Malware and spam protection

Microsoft Antimalware for Azure is a single-agent solution for applications and tenant environments, designed to run in the background without human intervention. Protection may be deployed based on the needs of application workloads, with basic secure-by-default or advanced custom configuration including antimalware monitoring.

Azure scan all user files using their automated scanning system that is designed to stop malware from being spread through Bold BI ecosystem. Azure’s antimalware engine receives regular updates from external threat intelligence sources and scans files against the blacklisted signatures and malicious patterns.

Stripe payment gateway

Cards are one of the most popular ways to pay online with broad global reach. The Stripe Payment Gateway method is used for our SaaS business, which is the best software platform for running an internet business. The Stripe Payment Gateway has been integrated using the Stripe APIs and their client libraries.

We get the card detail and encrypt with the sort of secure encryption keys and send to the stripe for payment processing. So, we have provided assurance that we do not store and could not see your card details anymore from our side. Your card details to be handled only by Stripe Payment Gateways.

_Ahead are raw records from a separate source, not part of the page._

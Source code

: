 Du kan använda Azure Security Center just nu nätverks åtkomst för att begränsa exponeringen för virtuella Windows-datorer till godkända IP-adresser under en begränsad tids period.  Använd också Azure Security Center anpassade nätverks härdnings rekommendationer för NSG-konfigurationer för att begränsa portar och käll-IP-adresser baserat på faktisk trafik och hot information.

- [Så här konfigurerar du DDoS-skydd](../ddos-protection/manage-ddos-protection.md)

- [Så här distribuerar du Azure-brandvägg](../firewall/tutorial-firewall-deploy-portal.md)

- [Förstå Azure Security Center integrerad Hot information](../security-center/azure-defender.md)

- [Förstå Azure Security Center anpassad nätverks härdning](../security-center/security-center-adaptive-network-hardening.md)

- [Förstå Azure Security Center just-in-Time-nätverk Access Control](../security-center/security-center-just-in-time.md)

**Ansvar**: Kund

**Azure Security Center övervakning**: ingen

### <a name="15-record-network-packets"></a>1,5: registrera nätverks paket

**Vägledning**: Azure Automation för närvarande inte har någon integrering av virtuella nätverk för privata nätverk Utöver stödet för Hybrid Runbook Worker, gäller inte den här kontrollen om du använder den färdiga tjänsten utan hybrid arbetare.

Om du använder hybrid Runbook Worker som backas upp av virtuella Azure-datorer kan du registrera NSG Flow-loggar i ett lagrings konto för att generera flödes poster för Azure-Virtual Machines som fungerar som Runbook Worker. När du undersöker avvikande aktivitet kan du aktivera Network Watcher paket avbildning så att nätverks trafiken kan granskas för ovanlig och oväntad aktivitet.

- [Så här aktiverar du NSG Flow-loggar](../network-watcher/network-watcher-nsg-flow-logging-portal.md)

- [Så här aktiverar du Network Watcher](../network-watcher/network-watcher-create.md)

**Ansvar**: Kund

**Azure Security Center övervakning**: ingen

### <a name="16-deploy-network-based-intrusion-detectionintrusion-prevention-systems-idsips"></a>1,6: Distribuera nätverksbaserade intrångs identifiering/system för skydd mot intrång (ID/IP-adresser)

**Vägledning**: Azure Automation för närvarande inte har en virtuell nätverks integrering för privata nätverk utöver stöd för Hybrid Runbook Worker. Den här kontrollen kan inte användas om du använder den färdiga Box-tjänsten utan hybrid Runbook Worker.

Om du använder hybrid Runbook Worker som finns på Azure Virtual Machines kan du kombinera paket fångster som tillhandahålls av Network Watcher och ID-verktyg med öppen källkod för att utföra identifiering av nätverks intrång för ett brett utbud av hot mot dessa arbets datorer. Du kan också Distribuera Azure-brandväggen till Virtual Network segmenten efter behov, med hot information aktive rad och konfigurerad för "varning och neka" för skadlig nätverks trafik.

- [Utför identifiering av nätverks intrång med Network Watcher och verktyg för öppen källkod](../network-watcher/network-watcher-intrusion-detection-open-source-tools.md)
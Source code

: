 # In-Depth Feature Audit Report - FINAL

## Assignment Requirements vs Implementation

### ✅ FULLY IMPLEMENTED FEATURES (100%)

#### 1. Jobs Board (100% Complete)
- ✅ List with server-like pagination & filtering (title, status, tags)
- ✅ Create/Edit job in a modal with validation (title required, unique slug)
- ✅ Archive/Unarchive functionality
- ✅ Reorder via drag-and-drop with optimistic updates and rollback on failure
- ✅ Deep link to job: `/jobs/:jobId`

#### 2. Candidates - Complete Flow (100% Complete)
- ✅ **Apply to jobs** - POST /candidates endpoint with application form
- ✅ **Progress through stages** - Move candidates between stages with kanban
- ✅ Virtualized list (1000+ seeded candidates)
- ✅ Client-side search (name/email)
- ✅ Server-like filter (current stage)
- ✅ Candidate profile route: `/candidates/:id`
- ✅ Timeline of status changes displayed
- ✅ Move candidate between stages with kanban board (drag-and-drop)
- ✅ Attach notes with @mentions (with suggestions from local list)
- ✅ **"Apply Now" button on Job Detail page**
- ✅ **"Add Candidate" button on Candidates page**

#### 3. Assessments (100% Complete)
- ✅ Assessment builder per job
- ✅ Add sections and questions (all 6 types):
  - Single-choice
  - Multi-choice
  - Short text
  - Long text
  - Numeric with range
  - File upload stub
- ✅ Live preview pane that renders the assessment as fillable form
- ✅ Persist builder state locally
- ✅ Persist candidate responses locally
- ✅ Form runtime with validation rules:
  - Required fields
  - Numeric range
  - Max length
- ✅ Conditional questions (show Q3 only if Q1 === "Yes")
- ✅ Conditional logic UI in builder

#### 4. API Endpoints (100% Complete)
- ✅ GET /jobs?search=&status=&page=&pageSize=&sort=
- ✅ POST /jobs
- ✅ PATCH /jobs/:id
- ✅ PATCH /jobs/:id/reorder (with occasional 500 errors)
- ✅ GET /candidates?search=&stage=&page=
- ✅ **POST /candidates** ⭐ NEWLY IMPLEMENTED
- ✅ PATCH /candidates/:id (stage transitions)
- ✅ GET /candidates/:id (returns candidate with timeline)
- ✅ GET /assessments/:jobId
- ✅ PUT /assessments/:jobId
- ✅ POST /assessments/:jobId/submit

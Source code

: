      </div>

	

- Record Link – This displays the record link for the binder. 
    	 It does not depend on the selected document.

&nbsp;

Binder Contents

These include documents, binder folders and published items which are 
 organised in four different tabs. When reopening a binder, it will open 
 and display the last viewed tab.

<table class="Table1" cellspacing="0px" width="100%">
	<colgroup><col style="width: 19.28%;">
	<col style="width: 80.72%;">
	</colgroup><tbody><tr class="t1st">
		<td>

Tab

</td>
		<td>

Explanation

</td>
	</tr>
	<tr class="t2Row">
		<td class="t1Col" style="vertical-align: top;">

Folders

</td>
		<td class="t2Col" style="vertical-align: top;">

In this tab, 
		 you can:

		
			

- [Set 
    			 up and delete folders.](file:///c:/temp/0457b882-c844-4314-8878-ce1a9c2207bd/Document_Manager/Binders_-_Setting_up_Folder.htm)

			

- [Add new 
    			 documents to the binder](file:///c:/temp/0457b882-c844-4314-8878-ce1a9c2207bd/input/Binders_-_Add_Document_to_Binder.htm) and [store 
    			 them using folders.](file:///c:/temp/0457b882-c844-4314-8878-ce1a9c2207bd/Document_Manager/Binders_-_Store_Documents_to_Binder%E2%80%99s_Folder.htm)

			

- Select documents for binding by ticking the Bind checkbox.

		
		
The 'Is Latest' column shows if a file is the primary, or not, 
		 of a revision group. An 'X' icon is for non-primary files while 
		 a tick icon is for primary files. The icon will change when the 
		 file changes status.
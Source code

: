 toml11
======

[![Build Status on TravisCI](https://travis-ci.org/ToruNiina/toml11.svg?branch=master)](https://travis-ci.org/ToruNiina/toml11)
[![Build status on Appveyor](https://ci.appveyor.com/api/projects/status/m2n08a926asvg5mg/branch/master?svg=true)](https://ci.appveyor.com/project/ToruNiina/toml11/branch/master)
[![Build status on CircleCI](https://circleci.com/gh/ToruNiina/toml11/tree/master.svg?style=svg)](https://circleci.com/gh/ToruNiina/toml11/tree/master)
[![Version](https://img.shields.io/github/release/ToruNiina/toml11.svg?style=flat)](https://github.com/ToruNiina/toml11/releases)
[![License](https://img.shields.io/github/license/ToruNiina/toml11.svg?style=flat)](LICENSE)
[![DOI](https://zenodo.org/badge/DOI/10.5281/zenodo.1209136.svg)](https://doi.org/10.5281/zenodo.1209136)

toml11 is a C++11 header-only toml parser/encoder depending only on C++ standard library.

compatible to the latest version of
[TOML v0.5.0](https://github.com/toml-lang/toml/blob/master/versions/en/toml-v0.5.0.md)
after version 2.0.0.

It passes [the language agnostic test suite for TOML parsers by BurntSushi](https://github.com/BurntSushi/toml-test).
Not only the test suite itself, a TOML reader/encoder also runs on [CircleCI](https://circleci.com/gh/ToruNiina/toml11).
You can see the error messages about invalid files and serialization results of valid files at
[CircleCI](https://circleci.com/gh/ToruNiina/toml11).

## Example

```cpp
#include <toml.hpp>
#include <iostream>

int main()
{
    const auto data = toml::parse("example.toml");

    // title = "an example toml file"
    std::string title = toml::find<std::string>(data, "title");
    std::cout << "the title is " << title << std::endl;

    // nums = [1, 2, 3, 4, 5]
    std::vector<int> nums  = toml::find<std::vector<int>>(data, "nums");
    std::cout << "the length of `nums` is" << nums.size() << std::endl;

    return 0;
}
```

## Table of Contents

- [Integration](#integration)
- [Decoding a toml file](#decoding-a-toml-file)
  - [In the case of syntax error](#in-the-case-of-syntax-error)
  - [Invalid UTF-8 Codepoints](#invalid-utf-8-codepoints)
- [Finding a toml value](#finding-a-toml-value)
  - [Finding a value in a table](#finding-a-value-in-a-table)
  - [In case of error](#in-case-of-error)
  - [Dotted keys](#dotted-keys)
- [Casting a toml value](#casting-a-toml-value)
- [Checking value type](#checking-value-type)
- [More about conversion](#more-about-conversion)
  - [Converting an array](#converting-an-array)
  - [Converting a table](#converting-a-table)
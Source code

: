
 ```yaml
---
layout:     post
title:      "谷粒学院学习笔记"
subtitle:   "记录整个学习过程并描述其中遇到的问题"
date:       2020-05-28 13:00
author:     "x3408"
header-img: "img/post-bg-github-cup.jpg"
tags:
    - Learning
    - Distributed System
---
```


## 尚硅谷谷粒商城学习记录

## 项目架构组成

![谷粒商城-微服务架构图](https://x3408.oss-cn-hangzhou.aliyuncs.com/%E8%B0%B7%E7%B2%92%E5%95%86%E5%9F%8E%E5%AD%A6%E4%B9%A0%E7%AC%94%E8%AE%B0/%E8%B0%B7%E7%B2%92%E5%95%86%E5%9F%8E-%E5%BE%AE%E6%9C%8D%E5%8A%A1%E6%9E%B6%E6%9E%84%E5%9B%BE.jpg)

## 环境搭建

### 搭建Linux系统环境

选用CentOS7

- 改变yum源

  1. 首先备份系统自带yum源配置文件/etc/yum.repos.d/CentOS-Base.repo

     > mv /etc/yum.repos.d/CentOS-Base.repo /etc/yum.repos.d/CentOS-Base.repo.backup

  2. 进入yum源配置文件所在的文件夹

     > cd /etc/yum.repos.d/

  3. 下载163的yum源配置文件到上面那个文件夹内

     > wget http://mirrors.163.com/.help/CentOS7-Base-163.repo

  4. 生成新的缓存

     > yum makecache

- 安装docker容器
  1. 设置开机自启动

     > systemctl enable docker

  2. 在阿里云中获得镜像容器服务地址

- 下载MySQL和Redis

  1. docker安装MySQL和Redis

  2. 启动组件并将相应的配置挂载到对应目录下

Stripe has been audited by a PCI-certified auditor and is certified to PCI Service Provider Level 1. This is the most stringent level of certification available in the payments industry.

Open source component usage

Bold BI SaaS product is included with various open source components. Such components are licensed under the terms of applicable open source license agreements. Our legal team will verify and approve the use of such component in Bold BI cloud application. Such component usages are revisited and reviewed before every release.